Required work:
Your answer must be every record below, written out exactly as it appears.

Data extract:
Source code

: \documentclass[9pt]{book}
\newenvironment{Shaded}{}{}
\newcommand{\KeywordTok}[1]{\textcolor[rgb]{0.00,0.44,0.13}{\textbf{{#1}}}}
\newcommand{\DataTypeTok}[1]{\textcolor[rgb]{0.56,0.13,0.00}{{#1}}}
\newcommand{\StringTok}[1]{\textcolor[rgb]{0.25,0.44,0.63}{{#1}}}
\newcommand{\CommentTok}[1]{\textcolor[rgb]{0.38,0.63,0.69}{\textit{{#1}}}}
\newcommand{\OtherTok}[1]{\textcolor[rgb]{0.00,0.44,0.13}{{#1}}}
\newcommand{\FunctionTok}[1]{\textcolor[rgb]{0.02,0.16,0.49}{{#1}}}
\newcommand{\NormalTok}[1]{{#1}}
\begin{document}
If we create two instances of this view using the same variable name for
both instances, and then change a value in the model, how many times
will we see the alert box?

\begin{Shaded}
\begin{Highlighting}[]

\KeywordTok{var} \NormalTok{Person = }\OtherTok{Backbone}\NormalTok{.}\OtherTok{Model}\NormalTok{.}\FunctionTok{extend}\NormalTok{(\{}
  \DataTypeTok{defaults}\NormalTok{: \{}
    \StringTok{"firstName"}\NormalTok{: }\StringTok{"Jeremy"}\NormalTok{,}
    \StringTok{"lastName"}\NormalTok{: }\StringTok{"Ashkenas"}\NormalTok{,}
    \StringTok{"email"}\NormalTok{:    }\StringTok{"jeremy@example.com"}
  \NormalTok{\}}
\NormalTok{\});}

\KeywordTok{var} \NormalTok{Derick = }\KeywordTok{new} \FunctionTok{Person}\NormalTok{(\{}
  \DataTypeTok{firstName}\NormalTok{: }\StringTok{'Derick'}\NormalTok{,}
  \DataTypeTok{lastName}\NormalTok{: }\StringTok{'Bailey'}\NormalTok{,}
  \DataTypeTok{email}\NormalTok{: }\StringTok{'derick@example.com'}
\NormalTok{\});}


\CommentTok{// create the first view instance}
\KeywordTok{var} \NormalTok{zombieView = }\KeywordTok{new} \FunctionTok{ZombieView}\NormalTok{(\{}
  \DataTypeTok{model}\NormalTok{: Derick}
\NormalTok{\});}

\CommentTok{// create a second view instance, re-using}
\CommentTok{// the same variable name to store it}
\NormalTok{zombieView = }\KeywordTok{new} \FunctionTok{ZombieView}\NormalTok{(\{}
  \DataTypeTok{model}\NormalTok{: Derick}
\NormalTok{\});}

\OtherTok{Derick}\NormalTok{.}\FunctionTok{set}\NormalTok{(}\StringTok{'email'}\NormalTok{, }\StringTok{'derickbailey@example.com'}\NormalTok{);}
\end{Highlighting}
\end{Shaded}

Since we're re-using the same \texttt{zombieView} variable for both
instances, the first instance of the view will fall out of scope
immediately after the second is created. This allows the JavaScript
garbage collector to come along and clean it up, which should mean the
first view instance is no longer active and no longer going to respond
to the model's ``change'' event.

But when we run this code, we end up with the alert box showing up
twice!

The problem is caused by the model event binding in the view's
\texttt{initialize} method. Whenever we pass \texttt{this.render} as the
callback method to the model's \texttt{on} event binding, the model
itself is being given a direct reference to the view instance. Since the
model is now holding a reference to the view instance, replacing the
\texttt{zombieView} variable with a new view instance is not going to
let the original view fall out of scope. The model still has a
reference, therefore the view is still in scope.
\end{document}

Answer box:
Source code

: \documentclass[9pt]{book}
\newenvironment{Shaded}{}{}
\newcommand{\KeywordTok}[1]{\textcolor[rgb]{0.00,0.44,0.13}{\textbf{{#1}}}}
\newcommand{\DataTypeTok}[1]{\textcolor[rgb]{0.56,0.13,0.00}{{#1}}}
\newcommand{\StringTok}[1]{\textcolor[rgb]{0.25,0.44,0.63}{{#1}}}
\newcommand{\CommentTok}[1]{\textcolor[rgb]{0.38,0.63,0.69}{\textit{{#1}}}}
\newcommand{\OtherTok}[1]{\textcolor[rgb]{0.00,0.44,0.13}{{#1}}}
\newcommand{\FunctionTok}[1]{\textcolor[rgb]{0.02,0.16,0.49}{{#1}}}
\newcommand{\NormalTok}[1]{{#1}}
\begin{document}
If we create two instances of this view using the same variable name for
both instances, and then change a value in the model, how many times
will we see the alert box?

\begin{Shaded}
\begin{Highlighting}[]

\KeywordTok{var} \NormalTok{Person = }\OtherTok{Backbone}\NormalTok{.}\OtherTok{Model}\NormalTok{.}\FunctionTok{extend}\NormalTok{(\{}
  \DataTypeTok{defaults}\NormalTok{: \{}
    \StringTok{"firstName"}\NormalTok{: }\StringTok{"Jeremy"}\NormalTok{,}
    \StringTok{"lastName"}\NormalTok{: }\StringTok{"Ashkenas"}\NormalTok{,}
    \StringTok{"email"}\NormalTok{:    }\StringTok{"jeremy@example.com"}
  \NormalTok{\}}
\NormalTok{\});}

\KeywordTok{var} \NormalTok{Derick = }\KeywordTok{new} \FunctionTok{Person}\NormalTok{(\{}
  \DataTypeTok{firstName}\NormalTok{: }\StringTok{'Derick'}\NormalTok{,}
  \DataTypeTok{lastName}\NormalTok{: }\StringTok{'Bailey'}\NormalTok{,}
  \DataTypeTok{email}\NormalTok{: }\StringTok{'derick@example.com'}
\NormalTok{\});}


\CommentTok{// create the first view instance}
\KeywordTok{var} \NormalTok{zombieView = }\KeywordTok{new} \FunctionTok{ZombieView}\NormalTok{(\{}
  \DataTypeTok{model}\NormalTok{: Derick}
\NormalTok{\});}

\CommentTok{// create a second view instance, re-using}
\CommentTok{// the same variable name to store it}
\NormalTok{zombieView = }\KeywordTok{new} \FunctionTok{ZombieView}\NormalTok{(\{}
  \DataTypeTok{model}\NormalTok{: Derick}
\NormalTok{\});}

\OtherTok{Derick}\NormalTok{.}\FunctionTok{set}\NormalTok{(}\StringTok{'email'}\NormalTok{, }\StringTok{'derickbailey@example.com'}\NormalTok{);}
\end{Highlighting}
\end{Shaded}

Since we're re-using the same \texttt{zombieView} variable for both
instances, the first instance of the view will fall out of scope
immediately after the second is created. This allows the JavaScript
garbage collector to come along and clean it up, which should mean the
first view instance is no longer active and no longer going to respond
to the model's ``change'' event.

But when we run this code, we end up with the alert box showing up
twice!

The problem is caused by the model event binding in the view's
\texttt{initialize} method. Whenever we pass \texttt{this.render} as the
callback method to the model's \texttt{on} event binding, the model
itself is being given a direct reference to the view instance. Since the
model is now holding a reference to the view instance, replacing the
\texttt{zombieView} variable with a new view instance is not going to
let the original view fall out of scope. The model still has a
reference, therefore the view is still in scope.
\end{document}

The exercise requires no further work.